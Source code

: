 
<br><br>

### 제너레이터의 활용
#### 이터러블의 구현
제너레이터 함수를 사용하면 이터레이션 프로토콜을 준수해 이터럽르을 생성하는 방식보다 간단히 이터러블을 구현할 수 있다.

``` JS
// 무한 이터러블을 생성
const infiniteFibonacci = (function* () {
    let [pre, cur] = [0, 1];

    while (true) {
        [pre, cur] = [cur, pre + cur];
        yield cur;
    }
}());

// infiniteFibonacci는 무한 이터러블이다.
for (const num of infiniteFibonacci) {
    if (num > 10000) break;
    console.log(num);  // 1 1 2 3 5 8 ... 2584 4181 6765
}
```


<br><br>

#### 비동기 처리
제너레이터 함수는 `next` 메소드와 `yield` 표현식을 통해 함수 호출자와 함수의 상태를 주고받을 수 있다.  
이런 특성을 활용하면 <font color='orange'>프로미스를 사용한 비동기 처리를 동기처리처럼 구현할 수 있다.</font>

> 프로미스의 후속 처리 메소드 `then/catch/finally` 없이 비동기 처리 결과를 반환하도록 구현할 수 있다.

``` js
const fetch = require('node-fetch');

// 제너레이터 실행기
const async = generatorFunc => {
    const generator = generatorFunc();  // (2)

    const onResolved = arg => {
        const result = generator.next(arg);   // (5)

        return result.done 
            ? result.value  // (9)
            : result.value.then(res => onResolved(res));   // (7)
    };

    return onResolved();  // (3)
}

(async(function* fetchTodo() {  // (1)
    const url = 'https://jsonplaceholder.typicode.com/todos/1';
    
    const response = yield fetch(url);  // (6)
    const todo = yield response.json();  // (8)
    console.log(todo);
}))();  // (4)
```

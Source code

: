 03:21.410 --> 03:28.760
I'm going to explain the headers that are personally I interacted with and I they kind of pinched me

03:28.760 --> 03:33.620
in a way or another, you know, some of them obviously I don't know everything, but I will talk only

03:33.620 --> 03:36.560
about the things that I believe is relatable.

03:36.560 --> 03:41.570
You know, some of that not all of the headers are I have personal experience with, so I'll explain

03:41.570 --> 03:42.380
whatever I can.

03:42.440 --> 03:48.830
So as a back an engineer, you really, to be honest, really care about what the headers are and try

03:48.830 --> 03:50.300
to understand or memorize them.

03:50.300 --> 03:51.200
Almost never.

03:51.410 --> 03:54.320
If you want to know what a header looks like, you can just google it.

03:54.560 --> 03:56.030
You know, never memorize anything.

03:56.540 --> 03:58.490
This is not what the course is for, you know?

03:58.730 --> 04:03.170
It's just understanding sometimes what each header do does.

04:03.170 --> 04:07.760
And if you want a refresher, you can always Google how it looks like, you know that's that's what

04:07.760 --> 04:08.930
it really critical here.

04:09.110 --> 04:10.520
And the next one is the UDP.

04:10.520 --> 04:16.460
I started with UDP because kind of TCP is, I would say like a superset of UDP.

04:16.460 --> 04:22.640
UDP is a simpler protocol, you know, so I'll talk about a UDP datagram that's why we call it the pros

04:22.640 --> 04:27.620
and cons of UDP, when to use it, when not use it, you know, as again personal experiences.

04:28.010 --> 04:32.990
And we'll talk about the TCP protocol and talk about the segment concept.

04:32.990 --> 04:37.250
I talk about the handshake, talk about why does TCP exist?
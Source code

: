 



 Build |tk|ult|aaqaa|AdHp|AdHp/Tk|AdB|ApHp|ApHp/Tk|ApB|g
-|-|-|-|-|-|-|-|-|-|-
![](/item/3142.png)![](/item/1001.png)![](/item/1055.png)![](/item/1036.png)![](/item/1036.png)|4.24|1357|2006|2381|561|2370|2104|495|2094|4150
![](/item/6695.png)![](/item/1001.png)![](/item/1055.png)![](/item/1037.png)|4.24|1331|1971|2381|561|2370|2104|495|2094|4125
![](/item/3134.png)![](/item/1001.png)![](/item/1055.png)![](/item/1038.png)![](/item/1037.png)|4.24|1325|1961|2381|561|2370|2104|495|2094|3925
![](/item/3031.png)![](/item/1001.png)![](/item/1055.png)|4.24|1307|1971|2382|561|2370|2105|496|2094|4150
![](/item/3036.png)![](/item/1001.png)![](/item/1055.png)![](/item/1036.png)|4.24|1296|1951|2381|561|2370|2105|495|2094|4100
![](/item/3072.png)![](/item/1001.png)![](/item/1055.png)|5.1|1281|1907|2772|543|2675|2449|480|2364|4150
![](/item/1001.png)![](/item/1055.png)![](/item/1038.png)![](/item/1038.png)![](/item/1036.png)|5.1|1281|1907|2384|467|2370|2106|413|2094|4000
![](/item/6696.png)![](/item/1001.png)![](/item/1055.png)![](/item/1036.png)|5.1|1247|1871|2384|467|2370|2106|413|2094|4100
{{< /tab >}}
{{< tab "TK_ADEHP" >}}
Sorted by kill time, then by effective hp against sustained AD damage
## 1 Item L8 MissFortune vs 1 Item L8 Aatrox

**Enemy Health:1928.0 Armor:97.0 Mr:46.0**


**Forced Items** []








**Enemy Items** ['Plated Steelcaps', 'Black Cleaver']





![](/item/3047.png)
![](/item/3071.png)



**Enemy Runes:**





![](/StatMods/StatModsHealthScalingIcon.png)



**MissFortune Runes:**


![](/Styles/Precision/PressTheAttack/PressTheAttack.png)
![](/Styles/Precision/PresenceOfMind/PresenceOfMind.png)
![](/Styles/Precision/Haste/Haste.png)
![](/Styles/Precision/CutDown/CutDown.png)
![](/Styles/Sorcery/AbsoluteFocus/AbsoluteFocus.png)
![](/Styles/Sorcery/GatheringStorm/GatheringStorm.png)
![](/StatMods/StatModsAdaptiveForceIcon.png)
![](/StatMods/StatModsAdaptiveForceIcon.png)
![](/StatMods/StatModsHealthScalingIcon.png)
****************************************
§ WHAT TO PRODUCE
Copy the records above. Leave out nothing.

§ EXERCISE RESULT
Source code

: 
<br><br>

### 제너레이터의 활용
#### 이터러블의 구현
제너레이터 함수를 사용하면 이터레이션 프로토콜을 준수해 이터럽르을 생성하는 방식보다 간단히 이터러블을 구현할 수 있다.

``` JS
// 무한 이터러블을 생성
const infiniteFibonacci = (function* () {
    let [pre, cur] = [0, 1];

    while (true) {
        [pre, cur] = [cur, pre + cur];
        yield cur;
    }
}());

// infiniteFibonacci는 무한 이터러블이다.
for (const num of infiniteFibonacci) {
    if (num > 10000) break;
    console.log(num);  // 1 1 2 3 5 8 ... 2584 4181 6765
}
```


<br><br>

#### 비동기 처리
제너레이터 함수는 `next` 메소드와 `yield` 표현식을 통해 함수 호출자와 함수의 상태를 주고받을 수 있다.  
이런 특성을 활용하면 <font color='orange'>프로미스를 사용한 비동기 처리를 동기처리처럼 구현할 수 있다.</font>

> 프로미스의 후속 처리 메소드 `then/catch/finally` 없이 비동기 처리 결과를 반환하도록 구현할 수 있다.

``` js
const fetch = require('node-fetch');

// 제너레이터 실행기
const async = generatorFunc => {
    const generator = generatorFunc();  // (2)

    const onResolved = arg => {
        const result = generator.next(arg);   // (5)

        return result.done 
            ? result.value  // (9)
            : result.value.then(res => onResolved(res));   // (7)
    };

    return onResolved();  // (3)
}

(async(function* fetchTodo() {  // (1)
    const url = 'https://jsonplaceholder.typicode.com/todos/1';
    
    const response = yield fetch(url);  // (6)
    const todo = yield response.json();  // (8)
    console.log(todo);
}))();  // (4)
```

Source code

: 03:21.410 --> 03:28.760
I'm going to explain the headers that are personally I interacted with and I they kind of pinched me

03:28.760 --> 03:33.620
in a way or another, you know, some of them obviously I don't know everything, but I will talk only

03:33.620 --> 03:36.560
about the things that I believe is relatable.

03:36.560 --> 03:41.570
You know, some of that not all of the headers are I have personal experience with, so I'll explain

03:41.570 --> 03:42.380
whatever I can.

03:42.440 --> 03:48.830
So as a back an engineer, you really, to be honest, really care about what the headers are and try

03:48.830 --> 03:50.300
to understand or memorize them.

03:50.300 --> 03:51.200
Almost never.

03:51.410 --> 03:54.320
If you want to know what a header looks like, you can just google it.

03:54.560 --> 03:56.030
You know, never memorize anything.

03:56.540 --> 03:58.490
This is not what the course is for, you know?

03:58.730 --> 04:03.170
It's just understanding sometimes what each header do does.

04:03.170 --> 04:07.760
And if you want a refresher, you can always Google how it looks like, you know that's that's what

04:07.760 --> 04:08.930
it really critical here.

04:09.110 --> 04:10.520
And the next one is the UDP.

04:10.520 --> 04:16.460
I started with UDP because kind of TCP is, I would say like a superset of UDP.

04:16.460 --> 04:22.640
UDP is a simpler protocol, you know, so I'll talk about a UDP datagram that's why we call it the pros

04:22.640 --> 04:27.620
and cons of UDP, when to use it, when not use it, you know, as again personal experiences.

04:28.010 --> 04:32.990
And we'll talk about the TCP protocol and talk about the segment concept.

04:32.990 --> 04:37.250
I talk about the handshake, talk about why does TCP exist?
Source code

: 



 Build |tk|ult|aaqaa|AdHp|AdHp/Tk|AdB|ApHp|ApHp/Tk|ApB|g
-|-|-|-|-|-|-|-|-|-|-
![](/item/3142.png)![](/item/1001.png)![](/item/1055.png)![](/item/1036.png)![](/item/1036.png)|4.24|1357|2006|2381|561|2370|2104|495|2094|4150
![](/item/6695.png)![](/item/1001.png)![](/item/1055.png)![](/item/1037.png)|4.24|1331|1971|2381|561|2370|2104|495|2094|4125
![](/item/3134.png)![](/item/1001.png)![](/item/1055.png)![](/item/1038.png)![](/item/1037.png)|4.24|1325|1961|2381|561|2370|2104|495|2094|3925
![](/item/3031.png)![](/item/1001.png)![](/item/1055.png)|4.24|1307|1971|2382|561|2370|2105|496|2094|4150
![](/item/3036.png)![](/item/1001.png)![](/item/1055.png)![](/item/1036.png)|4.24|1296|1951|2381|561|2370|2105|495|2094|4100
![](/item/3072.png)![](/item/1001.png)![](/item/1055.png)|5.1|1281|1907|2772|543|2675|2449|480|2364|4150
![](/item/1001.png)![](/item/1055.png)![](/item/1038.png)![](/item/1038.png)![](/item/1036.png)|5.1|1281|1907|2384|467|2370|2106|413|2094|4000
![](/item/6696.png)![](/item/1001.png)![](/item/1055.png)![](/item/1036.png)|5.1|1247|1871|2384|467|2370|2106|413|2094|4100
{{< /tab >}}
{{< tab "TK_ADEHP" >}}
Sorted by kill time, then by effective hp against sustained AD damage
## 1 Item L8 MissFortune vs 1 Item L8 Aatrox

**Enemy Health:1928.0 Armor:97.0 Mr:46.0**


**Forced Items** []








**Enemy Items** ['Plated Steelcaps', 'Black Cleaver']





![](/item/3047.png)
![](/item/3071.png)



**Enemy Runes:**





![](/StatMods/StatModsHealthScalingIcon.png)



**MissFortune Runes:**


![](/Styles/Precision/PressTheAttack/PressTheAttack.png)
![](/Styles/Precision/PresenceOfMind/PresenceOfMind.png)
![](/Styles/Precision/Haste/Haste.png)
![](/Styles/Precision/CutDown/CutDown.png)
![](/Styles/Sorcery/AbsoluteFocus/AbsoluteFocus.png)
![](/Styles/Sorcery/GatheringStorm/GatheringStorm.png)
![](/StatMods/StatModsAdaptiveForceIcon.png)
![](/StatMods/StatModsAdaptiveForceIcon.png)
![](/StatMods/StatModsHealthScalingIcon.png)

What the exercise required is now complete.